The figures above and below summarise our findings. In the first figure, we have shown a histogram of neighbourhood riskiness according to this crude metric, where green is least risky and red is highly risky (split roughly into 25% of the neighbourhoods each). There are a large number of neighbourhoods in Delhi that are green, but also a longish tail that is red; it is the red areas where we would expect the highest number of hospitalisations to come from if Covid-19 hits.
To give some idea of what these colours mean, in green neighbourhoods, out of every 100 people, the total number of risks varies from 50 to 65, while in red neighbourhoods it ranges from 100 to 134. Most of the variation is due to age. Similar to the Indian census figures, only 5% of the population in the National Family Health Survey sample is above the age of 65. This is a combination of life expectancy and that fact that in-migrants tend to be young, with older populations disproportionately located in certain areas.
An interesting contrast is among the Trans-Yamuna neighbourhoods. Areas like Naveen Shahadra, Patparganj, and Vasundhara Enclave have a more risky profile, but northern areas like Dilshad Garden all the way to the Loni border tend to have younger populations. This seems reasonable, the former areas have become home to many people who have retired from their jobs and brought apartments in these neighbourhoods, while the latter is home to migrants from neighbouring villages and therefore predominantly young. To protect populations and capacity in our hospitals, it may make sense to enforce greater restrictions in the former.
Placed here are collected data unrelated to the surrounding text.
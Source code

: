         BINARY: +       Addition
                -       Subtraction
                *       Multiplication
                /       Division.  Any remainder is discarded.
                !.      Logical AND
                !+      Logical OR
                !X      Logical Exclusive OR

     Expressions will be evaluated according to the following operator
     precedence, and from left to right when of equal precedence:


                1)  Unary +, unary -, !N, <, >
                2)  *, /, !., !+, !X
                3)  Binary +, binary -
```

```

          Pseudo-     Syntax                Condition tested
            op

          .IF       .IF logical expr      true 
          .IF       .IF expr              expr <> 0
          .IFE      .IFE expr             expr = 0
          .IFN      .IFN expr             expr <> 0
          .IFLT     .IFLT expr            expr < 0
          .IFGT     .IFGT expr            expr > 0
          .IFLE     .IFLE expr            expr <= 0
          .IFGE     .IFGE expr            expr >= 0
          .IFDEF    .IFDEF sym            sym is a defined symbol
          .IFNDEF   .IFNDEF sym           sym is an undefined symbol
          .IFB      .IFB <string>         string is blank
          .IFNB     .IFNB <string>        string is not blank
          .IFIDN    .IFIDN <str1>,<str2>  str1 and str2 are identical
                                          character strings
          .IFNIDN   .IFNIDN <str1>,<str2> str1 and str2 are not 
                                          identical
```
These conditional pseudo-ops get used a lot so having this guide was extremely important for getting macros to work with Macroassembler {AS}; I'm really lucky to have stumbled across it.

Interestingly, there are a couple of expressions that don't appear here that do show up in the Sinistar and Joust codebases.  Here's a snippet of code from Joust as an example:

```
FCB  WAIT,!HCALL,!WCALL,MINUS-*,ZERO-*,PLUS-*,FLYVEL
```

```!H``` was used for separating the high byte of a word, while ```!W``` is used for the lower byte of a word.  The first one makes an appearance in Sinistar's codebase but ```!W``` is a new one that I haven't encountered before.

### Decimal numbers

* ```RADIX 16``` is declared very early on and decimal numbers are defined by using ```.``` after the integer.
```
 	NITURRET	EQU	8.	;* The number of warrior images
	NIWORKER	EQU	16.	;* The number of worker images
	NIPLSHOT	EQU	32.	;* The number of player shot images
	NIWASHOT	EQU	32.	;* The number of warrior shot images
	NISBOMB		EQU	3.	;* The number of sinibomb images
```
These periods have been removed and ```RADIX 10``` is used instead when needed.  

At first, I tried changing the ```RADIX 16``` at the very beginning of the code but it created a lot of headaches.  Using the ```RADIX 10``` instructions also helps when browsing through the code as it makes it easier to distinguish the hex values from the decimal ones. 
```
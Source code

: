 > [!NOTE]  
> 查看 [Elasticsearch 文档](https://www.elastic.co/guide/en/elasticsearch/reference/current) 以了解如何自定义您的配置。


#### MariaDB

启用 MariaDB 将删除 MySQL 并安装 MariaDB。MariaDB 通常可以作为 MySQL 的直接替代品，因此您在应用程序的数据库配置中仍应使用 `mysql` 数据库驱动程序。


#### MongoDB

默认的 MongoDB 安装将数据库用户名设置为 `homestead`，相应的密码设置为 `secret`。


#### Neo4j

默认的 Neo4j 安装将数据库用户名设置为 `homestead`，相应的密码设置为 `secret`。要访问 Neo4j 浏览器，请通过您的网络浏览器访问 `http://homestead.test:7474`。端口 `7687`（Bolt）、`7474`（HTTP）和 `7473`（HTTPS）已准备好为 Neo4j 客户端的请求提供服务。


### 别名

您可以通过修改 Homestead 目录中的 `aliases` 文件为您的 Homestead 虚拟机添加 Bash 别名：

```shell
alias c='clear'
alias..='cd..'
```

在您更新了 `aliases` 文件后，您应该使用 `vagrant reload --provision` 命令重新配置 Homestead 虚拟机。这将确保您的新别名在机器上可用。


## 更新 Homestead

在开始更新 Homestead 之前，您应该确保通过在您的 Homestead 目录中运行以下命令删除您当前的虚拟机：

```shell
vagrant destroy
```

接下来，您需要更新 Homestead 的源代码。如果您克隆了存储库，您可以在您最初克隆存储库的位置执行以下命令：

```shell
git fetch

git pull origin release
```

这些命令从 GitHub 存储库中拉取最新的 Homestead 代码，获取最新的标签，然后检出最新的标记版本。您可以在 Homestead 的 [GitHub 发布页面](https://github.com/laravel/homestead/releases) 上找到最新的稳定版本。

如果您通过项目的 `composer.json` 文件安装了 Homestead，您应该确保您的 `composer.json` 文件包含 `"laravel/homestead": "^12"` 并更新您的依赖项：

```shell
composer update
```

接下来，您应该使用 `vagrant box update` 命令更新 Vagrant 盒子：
In these data, the number of risks per person are similar across more and less wealthy households although the reasons are different: Richer households have more people who are old, and more people with hypertension. Poorer households tend to be more predominantly male and with higher rates of smoking. This is a more hopeful scenario, as an economic crisis will be (and already is) most severe among the poor neighbourhoods. Using these crude measures of risk stratification suggests that the economics and the public health criteria may move in the same direction; the impacts of graded lockdowns would be substantially worse if risk profiles were also the worst in the poorest areas.
Three ways to augment the approach
This, however, is based only on the risk of mortality conditional on hospitalisation and does not account for the potential difference in risk of infectivity. Moving forward, such spatial targeting approaches can be augmented in three ways.
First, pre-existing information on age, sex and co-morbidities at a granular geographic level can be combined with state-of-the-art methods from small area estimation to construct hospitalisation risks.
Second, similar exercises could be conducted for risk of infection (which will also depend on, for instance, population density and movement) and the risk of hospitalisation (which could depend on other co-morbidities in populations such as ours—we don’t know, for instance, how long-term exposure to pollution will affect these risks).
Third, better data on who is being infected, who is being hospitalised and who is ultimately dying would also allow for rapid, real-time updating of such models.
As the costs of shutting down the economy start to mount, it is clear that we need to move from total lockdown to smart containment. Spatially targeted risk stratification may present one way out of this dilemma.